Source texts of formatted documents
********
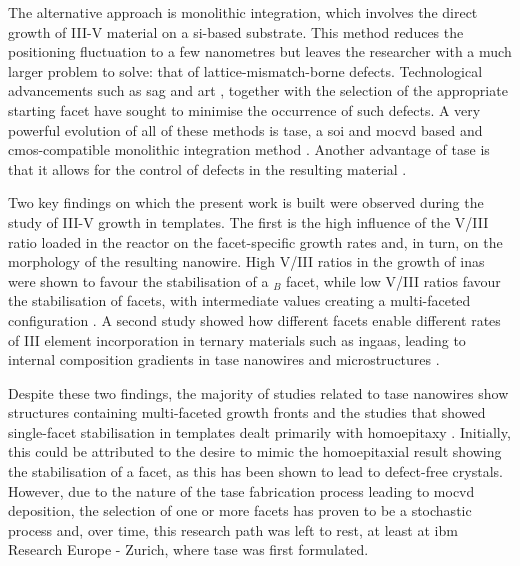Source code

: The alternative approach is monolithic integration, which involves the direct growth of III-V material on a \acl{si}-based substrate. This method reduces the positioning fluctuation to a few nanometres but leaves the researcher with a much larger problem to solve: that of lattice-mismatch-borne defects. Technological advancements such as \acf{sag} and \acf{art} \cite{Kunert2016, Fiorenza2019}, together with the selection of the appropriate starting facet \cite{Kunert2018} have sought to minimise the occurrence of such defects. A very powerful evolution of all of these methods is \acf{tase}, a \acf{soi} and \acf{mocvd} based and \acs{cmos}-compatible \cite{Svensson2023} monolithic integration method \cite{borgTASEp2018, Schmid2015}. Another advantage of \acs{tase} is that it allows for the control of defects in the resulting material \cite{Knoedler2017, Staudinger2018, Han2020}. 

Two key findings on which the present work is built were observed during the study of III-V growth in templates. The first is the high influence of the V/III ratio loaded in the reactor on the facet-specific growth rates and, in turn, on the morphology of the resulting nanowire. High V/III ratios in the growth of \acs{inas} were shown to favour the stabilisation of a \(_B\) facet, while low V/III ratios favour the stabilisation of  facets, with intermediate values creating a multi-faceted configuration \cite{Borg2015}. A second study showed how different facets enable different rates of III element incorporation in ternary materials such as \acs{ingaas}, leading to internal composition gradients in \acs{tase} nanowires and microstructures \cite{Borg2019}.

Despite these two findings, the majority of studies related to \acs{tase} nanowires show structures containing multi-faceted growth fronts \cite{Knoedler2017, Han2016, Yan2021, Scherrer2024, Xue2021, Wen2022} and the studies that showed single-facet stabilisation in templates dealt primarily with homoepitaxy \cite{Goswami2020, Brunelli2019}. Initially, this could be attributed to the desire to mimic the homoepitaxial result showing the stabilisation of a  facet, as this has been shown to lead to defect-free crystals. However, due to the nature of the \acs{tase} fabrication process leading to \acs{mocvd} deposition, the selection of one or more  facets has proven to be a stochastic process \cite{Knoedler2017} and, over time, this research path was left to rest, at least at \acs{ibm} Research Europe - Zurich, where \acs{tase} was first formulated.

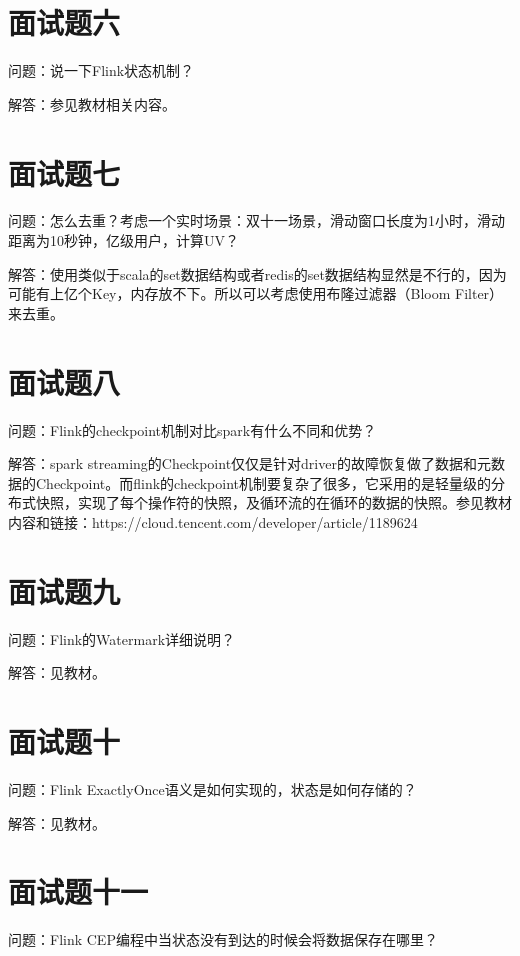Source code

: \documentclass[oneside]{ctexbook}
\begin{document}
\section{面试题六}

问题：说一下Flink状态机制？

解答：参见教材相关内容。

\section{面试题七}

问题：怎么去重？考虑一个实时场景：双十一场景，滑动窗口长度为1小时，滑动距离为10秒钟，亿级用户，计算UV？

解答：使用类似于scala的set数据结构或者redis的set数据结构显然是不行的，因为可能有上亿个Key，内存放不下。所以可以考虑使用布隆过滤器（Bloom Filter）来去重。

\section{面试题八}

问题：Flink的checkpoint机制对比spark有什么不同和优势？

解答：spark streaming的Checkpoint仅仅是针对driver的故障恢复做了数据和元数据的Checkpoint。而flink的checkpoint机制要复杂了很多，它采用的是轻量级的分布式快照，实现了每个操作符的快照，及循环流的在循环的数据的快照。参见教材内容和链接：https://cloud.tencent.com/developer/article/1189624

\section{面试题九}

问题：Flink的Watermark详细说明？

解答：见教材。

\section{面试题十}

问题：Flink ExactlyOnce语义是如何实现的，状态是如何存储的？

解答：见教材。

\section{面试题十一}

问题：Flink CEP编程中当状态没有到达的时候会将数据保存在哪里？
\end{document}
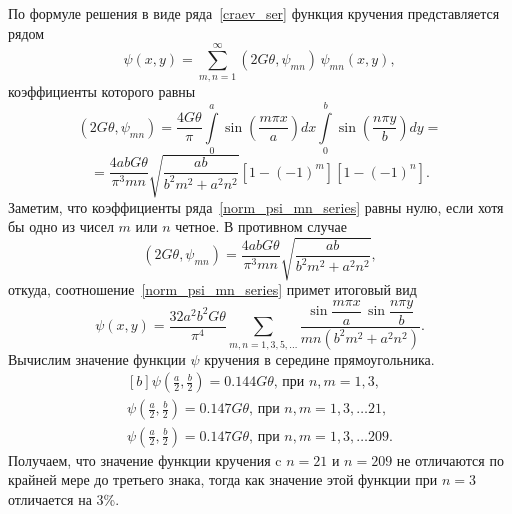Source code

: \documentclass[12pt, a4paper]{article}
\begin{document}
По формуле решения в виде ряда~\eqref{craev_ser} функция кручения представляется рядом
\begin{equation}  \label{norm_psi_mn_series}
	\psi(x, y) = \sum_{m, n = 1}^\infty (2G \theta, \psi_{mn}) \, \psi_{mn}(x, y),
\end{equation}
коэффициенты которого равны
\[
(2G \theta, \psi_{mn}) = \frac{4 G \theta}{\pi}\int\limits_0^a \sin\left(\frac{m \pi x}{a}\right) dx \int\limits_0^b
\sin\left(\frac{n \pi y}{b}\right) dy = 
\]
\[
	= \frac{4abG\theta}{\pi^3 mn} \sqrt{\frac{ab}{b^2 m^2 + a^2 n^2}}[1 - (-1)^m][1 - (-1)^n].
\]
Заметим, что коэффициенты ряда~\eqref{norm_psi_mn_series} равны нулю, если
хотя бы одно из чисел $m$ или $n$ четное. В противном случае
\[
(2G \theta, \psi_{mn}) = \frac{4abG\theta}{\pi^3 mn} \sqrt{\frac{ab}{b^2 m^2 + a^2 n^2}},
\]
откуда, соотношение~\eqref{norm_psi_mn_series} примет итоговый вид
\begin{equation} 
	\label{energy_ans}
	\psi(x, y) = \frac{32 a^2 b^2 G\theta}{\pi^4} \!\!\! \sum_{m, n = 1, 3, 5, \ldots}
	\!\!\! \frac{\sin\dfrac{m\pi x}{a} \, \sin\dfrac{n\pi y}{b}}{mn(b^2 m^2 + a^2 n^2)}.
\end{equation}
Вычислим значение функции $\psi$ кручения в середине прямоугольника.
\begin{equation} 
	\label{psi_energy_middle}
	\begin{aligned}[b]
	\psi\left(\frac{a}{2}, \frac{b}{2}\right) = 0.144G\theta\mbox{, при } n, m = 1, 3, \\
	\psi\left(\frac{a}{2}, \frac{b}{2}\right) = 0.147G\theta\mbox{, при } n, m = 1, 3, \ldots21,\\
	\psi\left(\frac{a}{2}, \frac{b}{2}\right) = 0.147G\theta\mbox{, при } n, m = 1, 3, \ldots209.
	\end{aligned}
\end{equation}
Получаем, что значение функции кручения c $n = 21$ и $n = 209$ не отличаются по крайней мере до третьего знака, тогда как значение этой функции при $n = 3$ отличается на 3\%.
\end{document}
********
* [Directions]: Give the lines again exactly, beginning with the first line of the records above and ending with the line that contains "The alternative approach", and include no pictures.

* [Reply to the task]:
Source code

: The alternative approach is monolithic integration, which involves the direct growth of III-V material on a \acl{si}-based substrate. This method reduces the positioning fluctuation to a few nanometres but leaves the researcher with a much larger problem to solve: that of lattice-mismatch-borne defects. Technological advancements such as \acf{sag} and \acf{art} \cite{Kunert2016, Fiorenza2019}, together with the selection of the appropriate starting facet \cite{Kunert2018} have sought to minimise the occurrence of such defects. A very powerful evolution of all of these methods is \acf{tase}, a \acf{soi} and \acf{mocvd} based and \acs{cmos}-compatible \cite{Svensson2023} monolithic integration method \cite{borgTASEp2018, Schmid2015}. Another advantage of \acs{tase} is that it allows for the control of defects in the resulting material \cite{Knoedler2017, Staudinger2018, Han2020}. 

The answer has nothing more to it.